## Work item
Looking at the records below, count how many lines contain the string "Kotlin". Give that number alone.

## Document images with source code
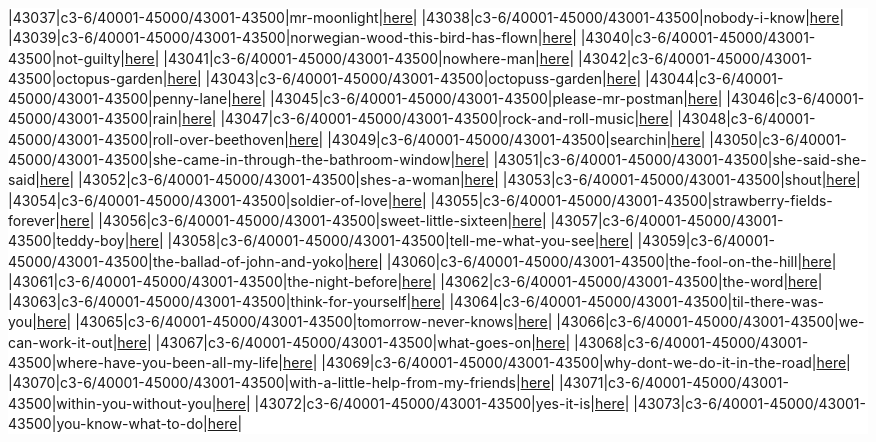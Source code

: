 |43037|c3-6/40001-45000/43001-43500|mr-moonlight|[here](https://cdn.jsdelivr.net/gh/guitarchord/c3-6/40001-45000/43001-43500/mr-moonlight.webp)|
|43038|c3-6/40001-45000/43001-43500|nobody-i-know|[here](https://cdn.jsdelivr.net/gh/guitarchord/c3-6/40001-45000/43001-43500/nobody-i-know.webp)|
|43039|c3-6/40001-45000/43001-43500|norwegian-wood-this-bird-has-flown|[here](https://cdn.jsdelivr.net/gh/guitarchord/c3-6/40001-45000/43001-43500/norwegian-wood-this-bird-has-flown.webp)|
|43040|c3-6/40001-45000/43001-43500|not-guilty|[here](https://cdn.jsdelivr.net/gh/guitarchord/c3-6/40001-45000/43001-43500/not-guilty.webp)|
|43041|c3-6/40001-45000/43001-43500|nowhere-man|[here](https://cdn.jsdelivr.net/gh/guitarchord/c3-6/40001-45000/43001-43500/nowhere-man.webp)|
|43042|c3-6/40001-45000/43001-43500|octopus-garden|[here](https://cdn.jsdelivr.net/gh/guitarchord/c3-6/40001-45000/43001-43500/octopus-garden.webp)|
|43043|c3-6/40001-45000/43001-43500|octopuss-garden|[here](https://cdn.jsdelivr.net/gh/guitarchord/c3-6/40001-45000/43001-43500/octopuss-garden.webp)|
|43044|c3-6/40001-45000/43001-43500|penny-lane|[here](https://cdn.jsdelivr.net/gh/guitarchord/c3-6/40001-45000/43001-43500/penny-lane.webp)|
|43045|c3-6/40001-45000/43001-43500|please-mr-postman|[here](https://cdn.jsdelivr.net/gh/guitarchord/c3-6/40001-45000/43001-43500/please-mr-postman.webp)|
|43046|c3-6/40001-45000/43001-43500|rain|[here](https://cdn.jsdelivr.net/gh/guitarchord/c3-6/40001-45000/43001-43500/rain.webp)|
|43047|c3-6/40001-45000/43001-43500|rock-and-roll-music|[here](https://cdn.jsdelivr.net/gh/guitarchord/c3-6/40001-45000/43001-43500/rock-and-roll-music.webp)|
|43048|c3-6/40001-45000/43001-43500|roll-over-beethoven|[here](https://cdn.jsdelivr.net/gh/guitarchord/c3-6/40001-45000/43001-43500/roll-over-beethoven.webp)|
|43049|c3-6/40001-45000/43001-43500|searchin|[here](https://cdn.jsdelivr.net/gh/guitarchord/c3-6/40001-45000/43001-43500/searchin.webp)|
|43050|c3-6/40001-45000/43001-43500|she-came-in-through-the-bathroom-window|[here](https://cdn.jsdelivr.net/gh/guitarchord/c3-6/40001-45000/43001-43500/she-came-in-through-the-bathroom-window.webp)|
|43051|c3-6/40001-45000/43001-43500|she-said-she-said|[here](https://cdn.jsdelivr.net/gh/guitarchord/c3-6/40001-45000/43001-43500/she-said-she-said.webp)|
|43052|c3-6/40001-45000/43001-43500|shes-a-woman|[here](https://cdn.jsdelivr.net/gh/guitarchord/c3-6/40001-45000/43001-43500/shes-a-woman.webp)|
|43053|c3-6/40001-45000/43001-43500|shout|[here](https://cdn.jsdelivr.net/gh/guitarchord/c3-6/40001-45000/43001-43500/shout.webp)|
|43054|c3-6/40001-45000/43001-43500|soldier-of-love|[here](https://cdn.jsdelivr.net/gh/guitarchord/c3-6/40001-45000/43001-43500/soldier-of-love.webp)|
|43055|c3-6/40001-45000/43001-43500|strawberry-fields-forever|[here](https://cdn.jsdelivr.net/gh/guitarchord/c3-6/40001-45000/43001-43500/strawberry-fields-forever.webp)|
|43056|c3-6/40001-45000/43001-43500|sweet-little-sixteen|[here](https://cdn.jsdelivr.net/gh/guitarchord/c3-6/40001-45000/43001-43500/sweet-little-sixteen.webp)|
|43057|c3-6/40001-45000/43001-43500|teddy-boy|[here](https://cdn.jsdelivr.net/gh/guitarchord/c3-6/40001-45000/43001-43500/teddy-boy.webp)|
|43058|c3-6/40001-45000/43001-43500|tell-me-what-you-see|[here](https://cdn.jsdelivr.net/gh/guitarchord/c3-6/40001-45000/43001-43500/tell-me-what-you-see.webp)|
|43059|c3-6/40001-45000/43001-43500|the-ballad-of-john-and-yoko|[here](https://cdn.jsdelivr.net/gh/guitarchord/c3-6/40001-45000/43001-43500/the-ballad-of-john-and-yoko.webp)|
|43060|c3-6/40001-45000/43001-43500|the-fool-on-the-hill|[here](https://cdn.jsdelivr.net/gh/guitarchord/c3-6/40001-45000/43001-43500/the-fool-on-the-hill.webp)|
|43061|c3-6/40001-45000/43001-43500|the-night-before|[here](https://cdn.jsdelivr.net/gh/guitarchord/c3-6/40001-45000/43001-43500/the-night-before.webp)|
|43062|c3-6/40001-45000/43001-43500|the-word|[here](https://cdn.jsdelivr.net/gh/guitarchord/c3-6/40001-45000/43001-43500/the-word.webp)|
|43063|c3-6/40001-45000/43001-43500|think-for-yourself|[here](https://cdn.jsdelivr.net/gh/guitarchord/c3-6/40001-45000/43001-43500/think-for-yourself.webp)|
|43064|c3-6/40001-45000/43001-43500|til-there-was-you|[here](https://cdn.jsdelivr.net/gh/guitarchord/c3-6/40001-45000/43001-43500/til-there-was-you.webp)|
|43065|c3-6/40001-45000/43001-43500|tomorrow-never-knows|[here](https://cdn.jsdelivr.net/gh/guitarchord/c3-6/40001-45000/43001-43500/tomorrow-never-knows.webp)|
|43066|c3-6/40001-45000/43001-43500|we-can-work-it-out|[here](https://cdn.jsdelivr.net/gh/guitarchord/c3-6/40001-45000/43001-43500/we-can-work-it-out.webp)|
|43067|c3-6/40001-45000/43001-43500|what-goes-on|[here](https://cdn.jsdelivr.net/gh/guitarchord/c3-6/40001-45000/43001-43500/what-goes-on.webp)|
|43068|c3-6/40001-45000/43001-43500|where-have-you-been-all-my-life|[here](https://cdn.jsdelivr.net/gh/guitarchord/c3-6/40001-45000/43001-43500/where-have-you-been-all-my-life.webp)|
|43069|c3-6/40001-45000/43001-43500|why-dont-we-do-it-in-the-road|[here](https://cdn.jsdelivr.net/gh/guitarchord/c3-6/40001-45000/43001-43500/why-dont-we-do-it-in-the-road.webp)|
|43070|c3-6/40001-45000/43001-43500|with-a-little-help-from-my-friends|[here](https://cdn.jsdelivr.net/gh/guitarchord/c3-6/40001-45000/43001-43500/with-a-little-help-from-my-friends.webp)|
|43071|c3-6/40001-45000/43001-43500|within-you-without-you|[here](https://cdn.jsdelivr.net/gh/guitarchord/c3-6/40001-45000/43001-43500/within-you-without-you.webp)|
|43072|c3-6/40001-45000/43001-43500|yes-it-is|[here](https://cdn.jsdelivr.net/gh/guitarchord/c3-6/40001-45000/43001-43500/yes-it-is.webp)|
|43073|c3-6/40001-45000/43001-43500|you-know-what-to-do|[here](https://cdn.jsdelivr.net/gh/guitarchord/c3-6/40001-45000/43001-43500/you-know-what-to-do.webp)|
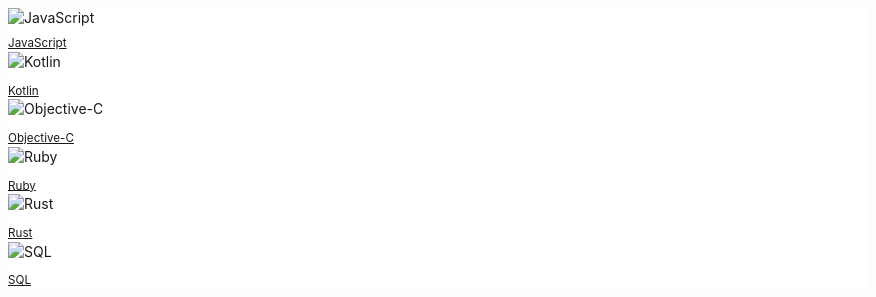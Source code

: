 <td align='center'>
  <img width='36' height='36' src='https://img.stackshare.io/service/1209/javascript.jpeg' alt='JavaScript'>
  <br>
  <sub><a href="https://developer.mozilla.org/en-US/docs/Web/JavaScript">JavaScript</a></sub>
  <br>
  <sub></sub>
</td>

<td align='center'>
  <img width='36' height='36' src='https://img.stackshare.io/service/3750/pCfEzr6L.png' alt='Kotlin'>
  <br>
  <sub><a href="https://kotlinlang.org/">Kotlin</a></sub>
  <br>
  <sub></sub>
</td>

<td align='center'>
  <img width='36' height='36' src='https://img.stackshare.io/service/1008/xcode.png' alt='Objective-C'>
  <br>
  <sub><a href="https://developer.apple.com/library/mac/documentation/Cocoa/Conceptual/ProgrammingWithObjectiveC/Introduction/Introduction.html">Objective-C</a></sub>
  <br>
  <sub></sub>
</td>

</tr>
<tr>
  <td align='center'>
  <img width='36' height='36' src='https://img.stackshare.io/service/989/ruby.png' alt='Ruby'>
  <br>
  <sub><a href="https://www.ruby-lang.org">Ruby</a></sub>
  <br>
  <sub></sub>
</td>

<td align='center'>
  <img width='36' height='36' src='https://img.stackshare.io/service/1070/v7txhrjp9pdqrkdtxxp0.png' alt='Rust'>
  <br>
  <sub><a href="http://www.rust-lang.org/">Rust</a></sub>
  <br>
  <sub></sub>
</td>

<td align='center'>
  <img width='36' height='36' src='https://img.stackshare.io/service/2271/default_068d33483bba6b81ee13fbd4dc7aab9780896a54.png' alt='SQL'>
  <br>
  <sub><a href="https://en.wikipedia.org/wiki/SQL">SQL</a></sub>
  <br>
  <sub></sub>
</td>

## Completed task
2